Maïwenn infiltrates the police

Maïwenn © AFP

Maïwenn has had quite a run. At the age of 35, the French actress and director has been selected In Competition in Cannes, with her third feature film, Polisse (Poliss). A very realistic film about the daily life of police officers in the Brigade for the Protection of Minors.

 

Polisse. It is “police” written by someone who does not know how to spell. A child, for example. Polisse was filmed at the Brigade for the Protection des Minors (BPM). With a camera on her shoulder, Maïwenn films the detention of pedophiles, the questioning of abusive parents, the statements of children who are victims, but also the relationships between the police officers.

 

 
As in her two previous films, Maïwenn interprets what she observes, from behind the lens. In Pardonnez-moi (Forgive Me), she filmed a personal journal and in Le Bal des actrices (All About Actresses), she created a documentary about actresses. In Polisse, she plays a photographer who has been hired by the Ministry of the Interior to cover the BPM on film. One of the police officers (Joeystarr) falls in love with her.

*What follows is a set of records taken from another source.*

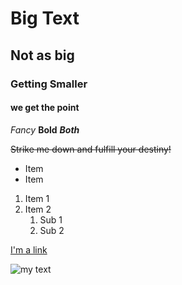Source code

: # Big Text
## Not as big
### Getting Smaller
#### we get the point

_Fancy_
**Bold**
**_Both_**

~~Strike me down and fulfill your destiny!~~

- Item
- Item

1. Item 1
2. Item 2
   1. Sub 1
   2. Sub 2

[I'm a link](http://www.facebook.com)

![my text](https://i.imgur.com/81qyN1y.jpg)
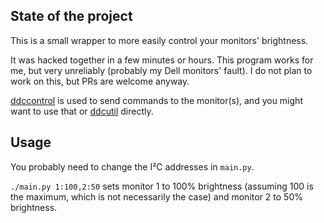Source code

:## State of the project

This is a small wrapper to more easily control your monitors' brightness.

It was hacked together in a few minutes or hours. This program works for me, but very unreliably (probably my Dell monitors' fault). I do not plan to work on this, but PRs are welcome anyway. 

[ddccontrol](https://github.com/ddccontrol/ddccontrol) is used to send commands to the monitor(s), and you might want to use that or [ddcutil](https://github.com/rockowitz/ddcutil) directly.

## Usage

You probably need to change the I²C addresses in `main.py`.

`./main.py 1:100,2:50` sets monitor 1 to 100% brightness (assuming 100 is the maximum, which is not necessarily the case) and monitor 2 to 50% brightness.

Before she knew that she would make a film about the BPM, Maïwenn wanted Joeystarr to play the lead role and that it would be a love story about two people from very different backgrounds. “I wrote this film for him. He was my motivation and my muse,” says Maïwenn.
 
Documentary, fiction and autobiography are always intimately blended in Maïwenn’s work. In Polisse, however, she crosses over from her own world (her family, the world of film) to explore a social reality that has profoundly moved her. In search of the truth above all, she immersed herself over several months in the BPM. As a result, every story told in the film was inspired by true situations that she witnessed, or that the police told her about. The actors also took training with former police officers from the BPM to become very familiar with the job, and also to create the atmosphere in the Brigade of being part of a group, almost a family.

 

B. de M.

 

Polisse will be screened Friday 13 May at 11:15 a.m. and at 10 p.m. at the Théâtre Lumière.